What the task requires —
Each line of the listing below containing the word "yeblu" should be returned.

** Material for this exercise follows **

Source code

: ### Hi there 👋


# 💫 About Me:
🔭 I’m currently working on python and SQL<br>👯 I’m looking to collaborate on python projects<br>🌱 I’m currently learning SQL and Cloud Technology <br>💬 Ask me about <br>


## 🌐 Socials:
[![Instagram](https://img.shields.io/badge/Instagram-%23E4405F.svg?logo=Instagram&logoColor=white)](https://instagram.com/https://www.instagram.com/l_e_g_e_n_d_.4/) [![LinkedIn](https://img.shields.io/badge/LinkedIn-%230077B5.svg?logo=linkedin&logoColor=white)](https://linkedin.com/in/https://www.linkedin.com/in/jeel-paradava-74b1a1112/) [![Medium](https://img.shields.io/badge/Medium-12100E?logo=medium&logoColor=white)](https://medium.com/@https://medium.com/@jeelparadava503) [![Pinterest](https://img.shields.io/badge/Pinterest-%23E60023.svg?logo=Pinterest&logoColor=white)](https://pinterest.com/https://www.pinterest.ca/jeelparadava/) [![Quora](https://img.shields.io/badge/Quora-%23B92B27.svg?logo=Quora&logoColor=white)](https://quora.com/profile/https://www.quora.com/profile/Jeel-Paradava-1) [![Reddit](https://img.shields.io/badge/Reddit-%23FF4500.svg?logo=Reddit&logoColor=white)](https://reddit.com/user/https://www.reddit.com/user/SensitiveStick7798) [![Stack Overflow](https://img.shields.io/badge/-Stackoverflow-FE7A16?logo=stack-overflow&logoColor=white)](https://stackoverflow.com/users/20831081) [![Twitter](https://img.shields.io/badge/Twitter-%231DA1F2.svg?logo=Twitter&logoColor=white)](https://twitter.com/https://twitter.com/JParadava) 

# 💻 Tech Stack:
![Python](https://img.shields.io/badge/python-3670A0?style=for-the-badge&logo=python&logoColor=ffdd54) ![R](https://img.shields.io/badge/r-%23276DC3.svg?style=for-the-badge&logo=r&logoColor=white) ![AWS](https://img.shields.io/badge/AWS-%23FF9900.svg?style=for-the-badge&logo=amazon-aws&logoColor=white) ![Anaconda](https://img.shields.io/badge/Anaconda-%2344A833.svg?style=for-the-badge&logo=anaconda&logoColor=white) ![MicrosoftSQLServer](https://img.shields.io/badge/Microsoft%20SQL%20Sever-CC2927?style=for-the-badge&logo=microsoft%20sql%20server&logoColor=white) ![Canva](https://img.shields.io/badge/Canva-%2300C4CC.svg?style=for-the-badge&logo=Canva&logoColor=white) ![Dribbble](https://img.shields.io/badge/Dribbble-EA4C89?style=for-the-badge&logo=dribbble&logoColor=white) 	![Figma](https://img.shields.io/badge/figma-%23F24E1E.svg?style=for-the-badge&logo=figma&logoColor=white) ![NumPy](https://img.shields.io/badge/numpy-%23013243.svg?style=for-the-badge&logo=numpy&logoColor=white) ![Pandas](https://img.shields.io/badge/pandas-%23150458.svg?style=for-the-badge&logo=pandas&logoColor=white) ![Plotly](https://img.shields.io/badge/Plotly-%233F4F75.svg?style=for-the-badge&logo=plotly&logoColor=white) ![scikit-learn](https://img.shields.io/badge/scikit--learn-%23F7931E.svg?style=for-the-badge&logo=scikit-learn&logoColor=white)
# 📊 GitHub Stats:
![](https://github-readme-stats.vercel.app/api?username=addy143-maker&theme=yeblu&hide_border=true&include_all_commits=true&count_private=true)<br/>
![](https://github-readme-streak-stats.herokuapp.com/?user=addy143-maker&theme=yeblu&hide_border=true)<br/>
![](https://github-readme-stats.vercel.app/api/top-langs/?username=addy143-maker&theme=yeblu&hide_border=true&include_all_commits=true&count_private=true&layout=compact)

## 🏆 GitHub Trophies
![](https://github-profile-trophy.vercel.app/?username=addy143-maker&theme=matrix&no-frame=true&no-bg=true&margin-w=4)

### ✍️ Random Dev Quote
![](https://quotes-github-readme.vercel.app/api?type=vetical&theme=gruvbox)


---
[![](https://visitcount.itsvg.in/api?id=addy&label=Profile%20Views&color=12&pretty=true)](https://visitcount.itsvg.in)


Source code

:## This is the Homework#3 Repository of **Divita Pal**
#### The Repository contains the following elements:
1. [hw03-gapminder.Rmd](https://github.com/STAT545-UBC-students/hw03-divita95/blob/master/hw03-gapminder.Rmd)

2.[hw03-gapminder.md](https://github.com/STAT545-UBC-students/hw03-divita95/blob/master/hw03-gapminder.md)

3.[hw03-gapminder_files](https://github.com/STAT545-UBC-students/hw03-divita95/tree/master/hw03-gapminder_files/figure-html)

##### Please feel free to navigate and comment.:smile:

** End of Material for this exercise **

Response —
![](https://github-readme-stats.vercel.app/api?username=addy143-maker&theme=yeblu&hide_border=true&include_all_commits=true&count_private=true)<br/>
![](https://github-readme-streak-stats.herokuapp.com/?user=addy143-maker&theme=yeblu&hide_border=true)<br/>
![](https://github-readme-stats.vercel.app/api/top-langs/?username=addy143-maker&theme=yeblu&hide_border=true&include_all_commits=true&count_private=true&layout=compact)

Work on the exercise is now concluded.